By Brittany PolitoiBerkshires Staff

PITTSFIELD, Mass. — The Community Development Board has supported plans for a new hangar at the airport and a change to the cannabis ordinance.

Lyon Aviation, located in the Pittsfield Municipal Airport, plans to remove an existing "T" style hangar and replace it with a new, 22,000-square-foot hangar.  The existing one is said to be small and in poor condition while the new build will accommodate a variety of plane sizes including a larger passenger jet.

"There's no traffic impacts, there's no utilities to speak of," Robert Fournier of SK Design Group explained.

"I'll say that we did review this at length with the airport commission in the city council and this is the way we were instructed to proceed was filing this site plan review and special permit application."

The application states that the need for additional hangar space is "well documented" by Lyon, Airport Manager Daniel Shearer, and the airport's 2020 master plan. The plan predicts that 15 additional hangar spaces will be needed by 2039 and this project can accommodate up to 10 smaller planes or a single large aircraft.

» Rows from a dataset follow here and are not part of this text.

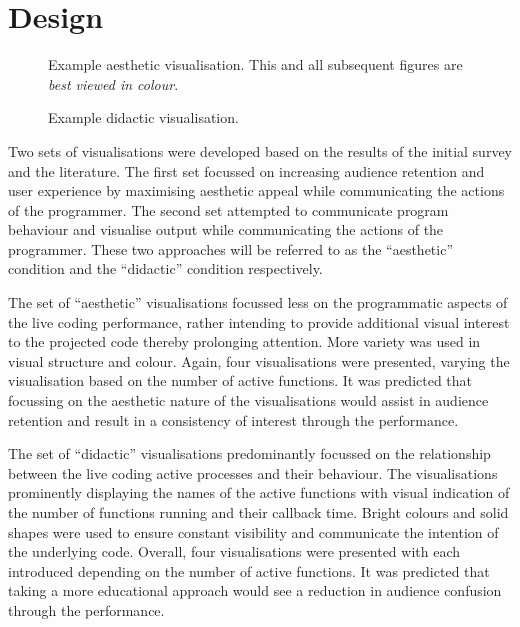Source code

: \documentclass{sig-alternate}
\begin{document}
\section{Design}

\begin{figure}
\centering
{}
\caption{Example aesthetic visualisation. This and all subsequent figures are {\it best viewed in colour}.}
\label{fig:aesthetic-visualisation}
\end{figure}

\begin{figure}
\centering
{}
\caption{Example didactic visualisation.}
\label{fig:didactic-visualisation}
\end{figure}

Two sets of visualisations were developed based on the results of the initial survey and the literature. The first set focussed on increasing audience retention and user experience by maximising aesthetic appeal \cite{Cawthon2007} while communicating the actions of the programmer. The second set attempted to communicate program behaviour and visualise output while communicating the actions of the programmer. These two approaches will be referred to as the ``aesthetic'' condition and the ``didactic'' condition respectively.

The set of ``aesthetic'' visualisations focussed less on the programmatic aspects of the live coding performance, rather intending to provide additional visual interest to the projected code thereby prolonging attention. More variety was used in visual structure and colour. Again, four visualisations were presented, varying the visualisation based on the number of active functions. It was predicted that focussing on the aesthetic nature of the visualisations would assist in audience retention and result in a consistency of interest through the performance.

The set of ``didactic'' visualisations predominantly focussed on the relationship between the live coding active processes and their behaviour. The visualisations prominently displaying the names of the active functions with visual indication of the number of functions running and their callback time. Bright colours and solid shapes were used to ensure constant visibility and communicate the intention of the underlying code. Overall, four visualisations were presented with each introduced depending on the number of active functions. It was predicted that taking a more educational approach would see a reduction in audience confusion through the performance.
\end{document}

Lyon Aviation was founded in 1982 as a fuel-based operator that provided fuel, maintenance, hangar services, charter, and flight instruction.

This is not the only project at the Tamarack Road airport, as the City Council recently approved a $300,000 borrowing for the construction of a new taxi lane. This will cover the costs of an engineering phase and will be reduced by federal and state grant monies that have been awarded to the airport.

The local share required is $15,000, with 95 percent covered by the Federal Aviation Administration.